- [WHAT TO WORK ON] From the records below, output exactly the lines running from the line containing "deployment issues resolved!**" through the line containing "- [Project Structure](#project-structure)", and no others.

Stored data:
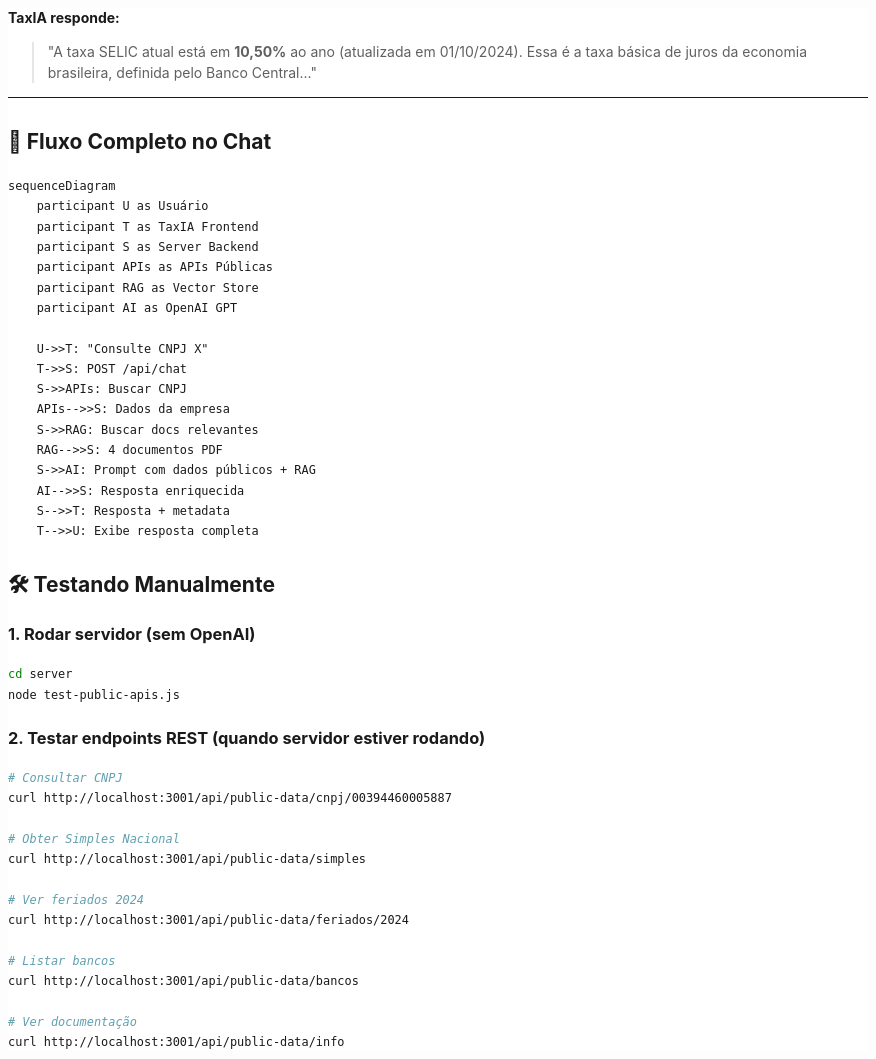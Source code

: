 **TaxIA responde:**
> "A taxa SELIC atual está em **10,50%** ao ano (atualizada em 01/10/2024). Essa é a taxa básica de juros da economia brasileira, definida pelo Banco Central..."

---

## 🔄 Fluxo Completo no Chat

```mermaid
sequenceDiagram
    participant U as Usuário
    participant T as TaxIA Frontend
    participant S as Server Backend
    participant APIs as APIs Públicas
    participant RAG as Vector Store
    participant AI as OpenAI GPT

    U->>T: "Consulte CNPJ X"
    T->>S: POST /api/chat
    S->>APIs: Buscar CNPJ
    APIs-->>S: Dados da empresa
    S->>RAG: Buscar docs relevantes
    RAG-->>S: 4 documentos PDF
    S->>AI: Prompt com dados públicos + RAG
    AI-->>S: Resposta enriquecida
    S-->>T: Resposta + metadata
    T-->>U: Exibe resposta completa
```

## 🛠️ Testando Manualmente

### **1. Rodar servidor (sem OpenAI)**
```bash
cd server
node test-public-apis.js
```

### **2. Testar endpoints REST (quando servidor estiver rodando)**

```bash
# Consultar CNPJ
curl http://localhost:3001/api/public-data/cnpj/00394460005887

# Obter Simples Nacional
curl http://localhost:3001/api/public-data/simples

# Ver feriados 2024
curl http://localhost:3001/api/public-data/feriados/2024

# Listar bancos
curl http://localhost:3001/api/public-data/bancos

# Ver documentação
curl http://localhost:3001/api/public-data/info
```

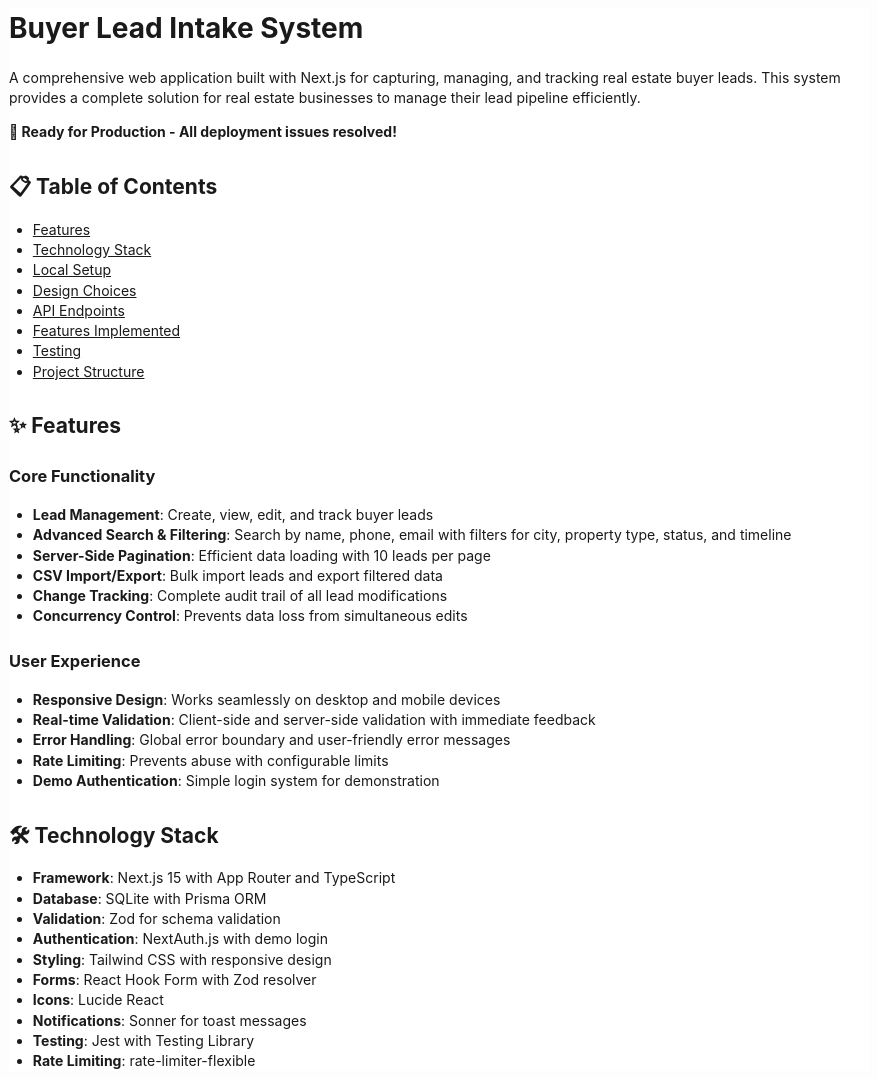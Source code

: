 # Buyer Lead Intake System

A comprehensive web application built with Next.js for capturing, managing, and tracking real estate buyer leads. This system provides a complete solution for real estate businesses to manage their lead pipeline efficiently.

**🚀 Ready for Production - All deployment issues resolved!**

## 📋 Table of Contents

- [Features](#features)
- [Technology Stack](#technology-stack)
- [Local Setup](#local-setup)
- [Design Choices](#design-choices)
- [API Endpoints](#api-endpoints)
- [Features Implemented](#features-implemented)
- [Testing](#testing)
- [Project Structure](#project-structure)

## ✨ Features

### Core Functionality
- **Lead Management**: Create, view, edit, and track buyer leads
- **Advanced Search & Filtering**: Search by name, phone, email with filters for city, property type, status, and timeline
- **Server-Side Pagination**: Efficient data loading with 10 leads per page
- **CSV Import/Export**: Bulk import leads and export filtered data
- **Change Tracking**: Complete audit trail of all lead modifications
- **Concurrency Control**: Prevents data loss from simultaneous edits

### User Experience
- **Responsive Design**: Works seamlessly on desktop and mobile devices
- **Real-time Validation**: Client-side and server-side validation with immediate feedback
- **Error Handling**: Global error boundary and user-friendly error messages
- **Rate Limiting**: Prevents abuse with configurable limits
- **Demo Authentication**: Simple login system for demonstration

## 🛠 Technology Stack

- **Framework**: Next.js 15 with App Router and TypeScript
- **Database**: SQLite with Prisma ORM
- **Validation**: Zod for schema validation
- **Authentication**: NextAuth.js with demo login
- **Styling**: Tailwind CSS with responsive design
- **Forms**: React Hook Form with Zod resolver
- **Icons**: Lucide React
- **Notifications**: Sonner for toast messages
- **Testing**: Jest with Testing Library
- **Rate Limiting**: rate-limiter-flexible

- [RESPONSE TO THIS TASK]
**🚀 Ready for Production - All deployment issues resolved!**

## 📋 Table of Contents

- [Features](#features)
- [Technology Stack](#technology-stack)
- [Local Setup](#local-setup)
- [Design Choices](#design-choices)
- [API Endpoints](#api-endpoints)
- [Features Implemented](#features-implemented)
- [Testing](#testing)
- [Project Structure](#project-structure)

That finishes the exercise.